### WORK TO BE COMPLETED
The full set of entries below, restated word for word and stripped of images, is the expected result.

Saved entries
══════════════════════════════

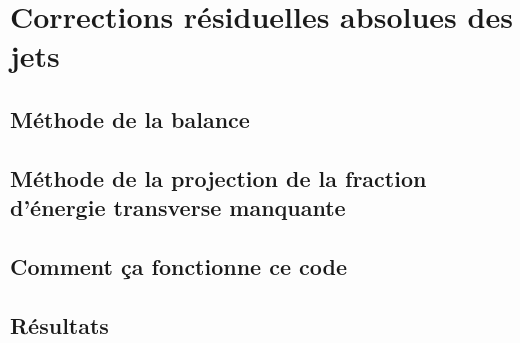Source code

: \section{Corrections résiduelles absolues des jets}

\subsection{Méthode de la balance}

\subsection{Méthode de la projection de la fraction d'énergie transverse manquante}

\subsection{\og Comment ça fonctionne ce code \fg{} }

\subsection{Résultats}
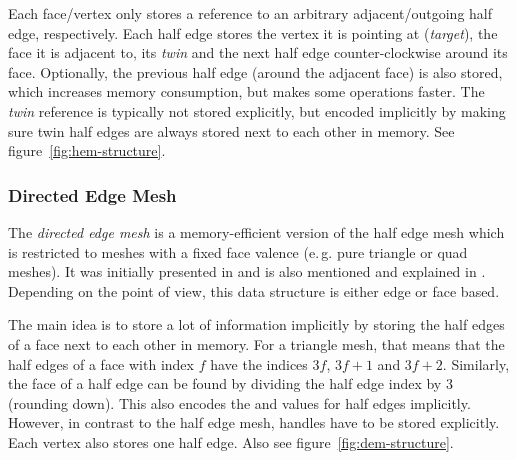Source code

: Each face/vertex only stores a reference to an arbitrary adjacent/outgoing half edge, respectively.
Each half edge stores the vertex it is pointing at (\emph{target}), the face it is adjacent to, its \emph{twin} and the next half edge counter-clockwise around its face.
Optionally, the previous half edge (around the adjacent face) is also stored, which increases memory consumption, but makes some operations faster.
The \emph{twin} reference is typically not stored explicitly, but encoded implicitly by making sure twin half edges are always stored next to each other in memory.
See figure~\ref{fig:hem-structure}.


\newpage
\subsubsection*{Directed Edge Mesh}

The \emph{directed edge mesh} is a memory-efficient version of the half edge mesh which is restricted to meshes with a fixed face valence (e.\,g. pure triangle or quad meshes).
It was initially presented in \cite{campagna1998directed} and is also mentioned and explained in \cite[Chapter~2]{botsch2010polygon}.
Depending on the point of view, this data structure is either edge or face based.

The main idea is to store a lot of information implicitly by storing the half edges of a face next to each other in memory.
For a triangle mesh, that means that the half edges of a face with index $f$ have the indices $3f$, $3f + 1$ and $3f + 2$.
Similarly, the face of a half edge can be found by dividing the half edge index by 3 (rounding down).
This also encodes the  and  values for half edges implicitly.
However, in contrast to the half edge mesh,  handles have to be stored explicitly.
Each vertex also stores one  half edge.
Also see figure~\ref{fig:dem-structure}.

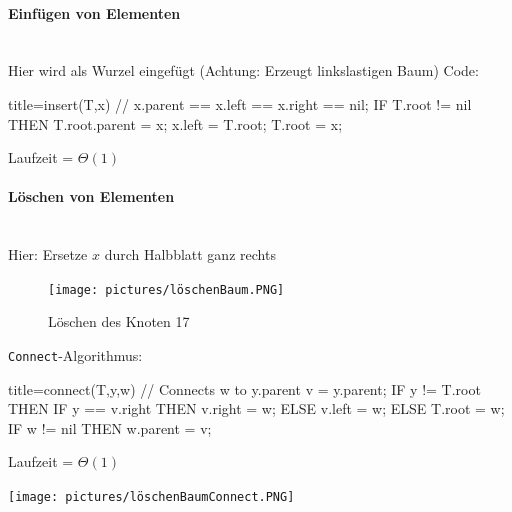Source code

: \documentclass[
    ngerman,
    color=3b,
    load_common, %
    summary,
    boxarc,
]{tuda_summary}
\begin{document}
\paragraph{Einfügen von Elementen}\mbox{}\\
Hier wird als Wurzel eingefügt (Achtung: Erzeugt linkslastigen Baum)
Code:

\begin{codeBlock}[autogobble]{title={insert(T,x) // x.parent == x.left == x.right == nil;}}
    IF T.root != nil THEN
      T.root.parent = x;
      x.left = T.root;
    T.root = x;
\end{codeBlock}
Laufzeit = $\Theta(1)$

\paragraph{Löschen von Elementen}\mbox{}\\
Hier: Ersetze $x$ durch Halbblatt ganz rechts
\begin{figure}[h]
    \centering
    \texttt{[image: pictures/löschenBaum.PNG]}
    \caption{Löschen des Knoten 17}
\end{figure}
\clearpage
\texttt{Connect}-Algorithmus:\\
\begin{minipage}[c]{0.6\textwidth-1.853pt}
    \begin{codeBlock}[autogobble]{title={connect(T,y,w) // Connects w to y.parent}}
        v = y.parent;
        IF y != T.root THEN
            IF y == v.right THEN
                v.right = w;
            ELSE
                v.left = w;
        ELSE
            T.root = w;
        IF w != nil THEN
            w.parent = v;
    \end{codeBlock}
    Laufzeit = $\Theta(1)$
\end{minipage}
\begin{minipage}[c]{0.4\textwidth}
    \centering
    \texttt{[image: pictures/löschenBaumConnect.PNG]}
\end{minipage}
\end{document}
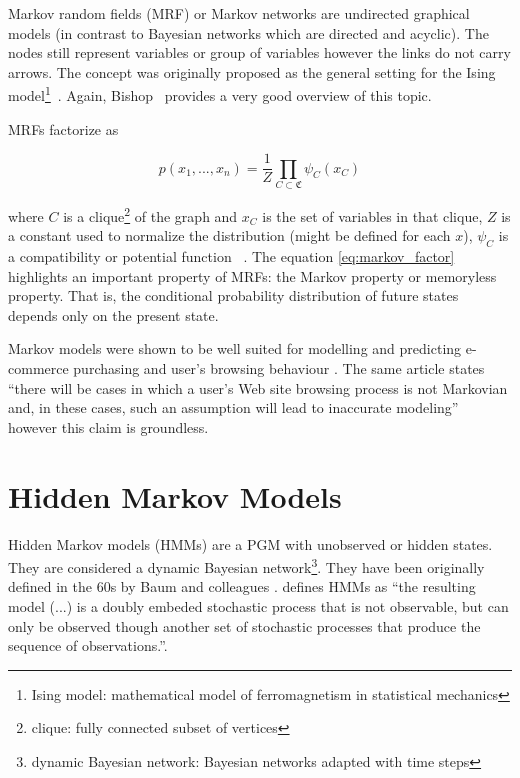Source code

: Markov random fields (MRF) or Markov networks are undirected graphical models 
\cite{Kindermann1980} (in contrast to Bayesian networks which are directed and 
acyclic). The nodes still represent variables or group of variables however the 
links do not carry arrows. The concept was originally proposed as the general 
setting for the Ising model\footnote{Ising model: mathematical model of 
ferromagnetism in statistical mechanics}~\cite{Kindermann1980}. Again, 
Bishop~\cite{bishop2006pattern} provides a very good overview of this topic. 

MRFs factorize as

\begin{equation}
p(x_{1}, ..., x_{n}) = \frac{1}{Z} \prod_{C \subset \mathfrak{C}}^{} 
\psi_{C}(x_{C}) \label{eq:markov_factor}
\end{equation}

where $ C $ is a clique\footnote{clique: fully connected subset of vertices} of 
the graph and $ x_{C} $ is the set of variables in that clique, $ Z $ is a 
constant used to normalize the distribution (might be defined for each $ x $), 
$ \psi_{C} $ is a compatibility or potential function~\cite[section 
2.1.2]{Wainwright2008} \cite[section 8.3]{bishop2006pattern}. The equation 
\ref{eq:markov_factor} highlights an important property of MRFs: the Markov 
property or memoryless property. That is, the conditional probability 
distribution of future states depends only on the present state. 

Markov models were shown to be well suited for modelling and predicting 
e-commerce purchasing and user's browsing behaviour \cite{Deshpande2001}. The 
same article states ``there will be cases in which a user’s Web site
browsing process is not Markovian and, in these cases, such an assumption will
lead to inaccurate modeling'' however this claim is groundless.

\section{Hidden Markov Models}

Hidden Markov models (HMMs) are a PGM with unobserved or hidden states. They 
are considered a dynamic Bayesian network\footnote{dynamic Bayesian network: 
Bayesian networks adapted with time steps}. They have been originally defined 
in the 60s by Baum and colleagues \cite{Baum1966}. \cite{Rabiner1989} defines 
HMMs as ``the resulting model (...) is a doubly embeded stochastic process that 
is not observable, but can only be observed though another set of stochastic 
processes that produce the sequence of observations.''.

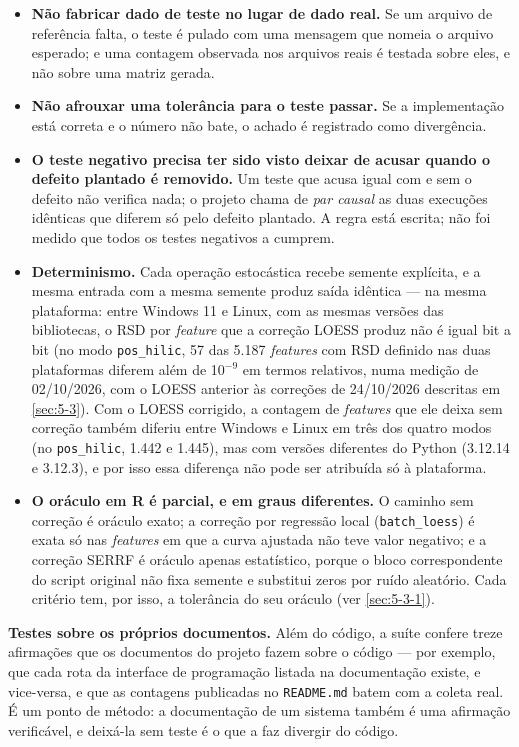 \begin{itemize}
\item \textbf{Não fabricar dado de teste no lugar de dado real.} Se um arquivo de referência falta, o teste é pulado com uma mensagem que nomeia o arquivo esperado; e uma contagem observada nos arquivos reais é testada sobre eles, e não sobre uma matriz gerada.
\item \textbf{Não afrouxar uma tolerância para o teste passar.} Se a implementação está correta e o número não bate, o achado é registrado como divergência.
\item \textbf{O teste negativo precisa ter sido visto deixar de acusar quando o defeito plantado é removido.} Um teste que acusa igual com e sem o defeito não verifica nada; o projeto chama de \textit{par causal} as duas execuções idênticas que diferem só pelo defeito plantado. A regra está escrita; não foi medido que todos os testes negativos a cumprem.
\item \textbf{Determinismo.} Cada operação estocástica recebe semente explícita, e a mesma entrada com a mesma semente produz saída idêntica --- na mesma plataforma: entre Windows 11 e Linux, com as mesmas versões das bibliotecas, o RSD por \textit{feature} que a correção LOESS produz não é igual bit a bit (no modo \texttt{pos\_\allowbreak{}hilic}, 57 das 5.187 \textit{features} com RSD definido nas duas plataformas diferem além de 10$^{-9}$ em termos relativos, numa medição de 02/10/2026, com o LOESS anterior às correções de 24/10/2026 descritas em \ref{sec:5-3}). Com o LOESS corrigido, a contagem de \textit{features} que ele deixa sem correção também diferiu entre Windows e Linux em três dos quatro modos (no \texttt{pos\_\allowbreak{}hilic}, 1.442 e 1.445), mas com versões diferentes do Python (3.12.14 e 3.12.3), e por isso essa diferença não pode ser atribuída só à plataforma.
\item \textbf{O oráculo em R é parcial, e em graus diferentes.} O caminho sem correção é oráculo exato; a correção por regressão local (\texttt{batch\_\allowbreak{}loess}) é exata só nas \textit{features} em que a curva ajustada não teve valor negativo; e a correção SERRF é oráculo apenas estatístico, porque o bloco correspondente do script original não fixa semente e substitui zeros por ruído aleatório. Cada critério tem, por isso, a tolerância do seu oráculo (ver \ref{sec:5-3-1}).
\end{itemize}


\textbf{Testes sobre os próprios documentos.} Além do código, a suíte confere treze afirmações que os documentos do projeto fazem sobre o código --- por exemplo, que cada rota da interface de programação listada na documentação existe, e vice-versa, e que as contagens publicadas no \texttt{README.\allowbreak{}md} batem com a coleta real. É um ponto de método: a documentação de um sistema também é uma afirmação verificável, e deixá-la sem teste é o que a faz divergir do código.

══════════════════════════════

### OUTPUT BELOW
Source code

: \section{Corrections résiduelles absolues des jets}

\subsection{Méthode de la balance}

\subsection{Méthode de la projection de la fraction d'énergie transverse manquante}

\subsection{\og Comment ça fonctionne ce code \fg{} }

\subsection{Résultats}
Source code

: Each face/vertex only stores a reference to an arbitrary adjacent/outgoing half edge, respectively.
Each half edge stores the vertex it is pointing at (\emph{target}), the face it is adjacent to, its \emph{twin} and the next half edge counter-clockwise around its face.
Optionally, the previous half edge (around the adjacent face) is also stored, which increases memory consumption, but makes some operations faster.
The \emph{twin} reference is typically not stored explicitly, but encoded implicitly by making sure twin half edges are always stored next to each other in memory.
See figure~\ref{fig:hem-structure}.


\newpage
\subsubsection*{Directed Edge Mesh}

The \emph{directed edge mesh} is a memory-efficient version of the half edge mesh which is restricted to meshes with a fixed face valence (e.\,g. pure triangle or quad meshes).
It was initially presented in \cite{campagna1998directed} and is also mentioned and explained in \cite[Chapter~2]{botsch2010polygon}.
Depending on the point of view, this data structure is either edge or face based.

The main idea is to store a lot of information implicitly by storing the half edges of a face next to each other in memory.
For a triangle mesh, that means that the half edges of a face with index $f$ have the indices $3f$, $3f + 1$ and $3f + 2$.
Similarly, the face of a half edge can be found by dividing the half edge index by 3 (rounding down).
This also encodes the  and  values for half edges implicitly.
However, in contrast to the half edge mesh,  handles have to be stored explicitly.
Each vertex also stores one  half edge.
Also see figure~\ref{fig:dem-structure}.

Source code

: \documentclass[
    ngerman,
    color=3b,
    load_common, %
    summary,
    boxarc,
]{tuda_summary}
\begin{document}
\paragraph{Einfügen von Elementen}\mbox{}\\
Hier wird als Wurzel eingefügt (Achtung: Erzeugt linkslastigen Baum)
Code:

\begin{codeBlock}[autogobble]{title={insert(T,x) // x.parent == x.left == x.right == nil;}}
    IF T.root != nil THEN
      T.root.parent = x;
      x.left = T.root;
    T.root = x;
\end{codeBlock}
Laufzeit = $\Theta(1)$

\paragraph{Löschen von Elementen}\mbox{}\\
Hier: Ersetze $x$ durch Halbblatt ganz rechts
\begin{figure}[h]
    \centering
    \texttt{[image: pictures/löschenBaum.PNG]}
    \caption{Löschen des Knoten 17}
\end{figure}
\clearpage
\texttt{Connect}-Algorithmus:\\
\begin{minipage}[c]{0.6\textwidth-1.853pt}
    \begin{codeBlock}[autogobble]{title={connect(T,y,w) // Connects w to y.parent}}
        v = y.parent;
        IF y != T.root THEN
            IF y == v.right THEN
                v.right = w;
            ELSE
                v.left = w;
        ELSE
            T.root = w;
        IF w != nil THEN
            w.parent = v;
    \end{codeBlock}
    Laufzeit = $\Theta(1)$
\end{minipage}
\begin{minipage}[c]{0.4\textwidth}
    \centering
    \texttt{[image: pictures/löschenBaumConnect.PNG]}
\end{minipage}
\end{document}
Source code

: Markov random fields (MRF) or Markov networks are undirected graphical models 
\cite{Kindermann1980} (in contrast to Bayesian networks which are directed and 
acyclic). The nodes still represent variables or group of variables however the 
links do not carry arrows. The concept was originally proposed as the general 
setting for the Ising model\footnote{Ising model: mathematical model of 
ferromagnetism in statistical mechanics}~\cite{Kindermann1980}. Again, 
Bishop~\cite{bishop2006pattern} provides a very good overview of this topic. 

MRFs factorize as

\begin{equation}
p(x_{1}, ..., x_{n}) = \frac{1}{Z} \prod_{C \subset \mathfrak{C}}^{} 
\psi_{C}(x_{C}) \label{eq:markov_factor}
\end{equation}

where $ C $ is a clique\footnote{clique: fully connected subset of vertices} of 
the graph and $ x_{C} $ is the set of variables in that clique, $ Z $ is a 
constant used to normalize the distribution (might be defined for each $ x $), 
$ \psi_{C} $ is a compatibility or potential function~\cite[section 
2.1.2]{Wainwright2008} \cite[section 8.3]{bishop2006pattern}. The equation 
\ref{eq:markov_factor} highlights an important property of MRFs: the Markov 
property or memoryless property. That is, the conditional probability 
distribution of future states depends only on the present state. 

Markov models were shown to be well suited for modelling and predicting 
e-commerce purchasing and user's browsing behaviour \cite{Deshpande2001}. The 
same article states ``there will be cases in which a user’s Web site
browsing process is not Markovian and, in these cases, such an assumption will
lead to inaccurate modeling'' however this claim is groundless.

\section{Hidden Markov Models}

Hidden Markov models (HMMs) are a PGM with unobserved or hidden states. They 
are considered a dynamic Bayesian network\footnote{dynamic Bayesian network: 
Bayesian networks adapted with time steps}. They have been originally defined 
in the 60s by Baum and colleagues \cite{Baum1966}. \cite{Rabiner1989} defines 
HMMs as ``the resulting model (...) is a doubly embeded stochastic process that 
is not observable, but can only be observed though another set of stochastic 
processes that produce the sequence of observations.''.

 \begin{itemize}
\item \textbf{Não fabricar dado de teste no lugar de dado real.} Se um arquivo de referência falta, o teste é pulado com uma mensagem que nomeia o arquivo esperado; e uma contagem observada nos arquivos reais é testada sobre eles, e não sobre uma matriz gerada.
\item \textbf{Não afrouxar uma tolerância para o teste passar.} Se a implementação está correta e o número não bate, o achado é registrado como divergência.
\item \textbf{O teste negativo precisa ter sido visto deixar de acusar quando o defeito plantado é removido.} Um teste que acusa igual com e sem o defeito não verifica nada; o projeto chama de \textit{par causal} as duas execuções idênticas que diferem só pelo defeito plantado. A regra está escrita; não foi medido que todos os testes negativos a cumprem.
\item \textbf{Determinismo.} Cada operação estocástica recebe semente explícita, e a mesma entrada com a mesma semente produz saída idêntica --- na mesma plataforma: entre Windows 11 e Linux, com as mesmas versões das bibliotecas, o RSD por \textit{feature} que a correção LOESS produz não é igual bit a bit (no modo \texttt{pos\_\allowbreak{}hilic}, 57 das 5.187 \textit{features} com RSD definido nas duas plataformas diferem além de 10$^{-9}$ em termos relativos, numa medição de 02/10/2026, com o LOESS anterior às correções de 24/10/2026 descritas em \ref{sec:5-3}). Com o LOESS corrigido, a contagem de \textit{features} que ele deixa sem correção também diferiu entre Windows e Linux em três dos quatro modos (no \texttt{pos\_\allowbreak{}hilic}, 1.442 e 1.445), mas com versões diferentes do Python (3.12.14 e 3.12.3), e por isso essa diferença não pode ser atribuída só à plataforma.
\item \textbf{O oráculo em R é parcial, e em graus diferentes.} O caminho sem correção é oráculo exato; a correção por regressão local (\texttt{batch\_\allowbreak{}loess}) é exata só nas \textit{features} em que a curva ajustada não teve valor negativo; e a correção SERRF é oráculo apenas estatístico, porque o bloco correspondente do script original não fixa semente e substitui zeros por ruído aleatório. Cada critério tem, por isso, a tolerância do seu oráculo (ver \ref{sec:5-3-1}).
\end{itemize}


\textbf{Testes sobre os próprios documentos.} Além do código, a suíte confere treze afirmações que os documentos do projeto fazem sobre o código --- por exemplo, que cada rota da interface de programação listada na documentação existe, e vice-versa, e que as contagens publicadas no \texttt{README.\allowbreak{}md} batem com a coleta real. É um ponto de método: a documentação de um sistema também é uma afirmação verificável, e deixá-la sem teste é o que a faz divergir do código.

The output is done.